Abstract

Salvage harvesting may represent an important additional impact on sediment and nutrient transfer in forest environments affected by wildfire. However, few studies have examined the effect of this management practice on stream water quality and catchment nutrient exports. In this paper, we investigate nutrient losses following post-wildfire salvage harvesting of a radiata pine plantation catchment compared to an adjacent natural eucalypt forest catchment that was also burnt but not harvested. The study catchments form part of the long-term Cropper Creek Hydrology Project (established in 1975) that is situated in south-eastern Australia. Post-fire monitoring (2007–2009) involved collection of both weekly and flow proportional water samples that were compared with previously reported data from samples collected prior to the fire (1997–2003).
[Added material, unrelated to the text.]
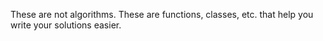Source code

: These are not algorithms. These are functions, classes, etc. that help you write your solutions easier.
It was found that median values of total suspended solids (TSS) and turbidity returned to pre-fire levels within 3 years in both catchments, whereas maximum levels during storm events in the harvested pine catchment continued to exceed the eucalypt catchment. This reflected a previously reported large increase in post-fire sediment exports from the harvested pine catchment that was a minimum 180 times the eucalypt catchment over the study period. In contrast, the impact of harvesting on solute concentrations (nitrate-N, P, S, Cl, Na, K, Ca, Mg) was minor and most solutes returned to pre-fire levels within 2–3 years in both catchments. Nutrient exports from the pine catchment exceeded the eucalypt catchment by 102 times for particulate P associated with suspended material compared to 1.9–4 times for solutes. The post-fire changes in solute concentrations were generally similar for both catchments and the increase in solute exports was largely a result of greater discharge after the fire and harvesting compared to the burnt eucalypt catchment. The post-fire loss of particulate P in suspended sediment and bedload from the pine catchment for the study period was estimated at a minimum of 11 kg ha −1 and together with the estimated loss of P from burning and the removal of the pines represented approximately 6% of the total P in surface soil and fertilizer applied to the plantation.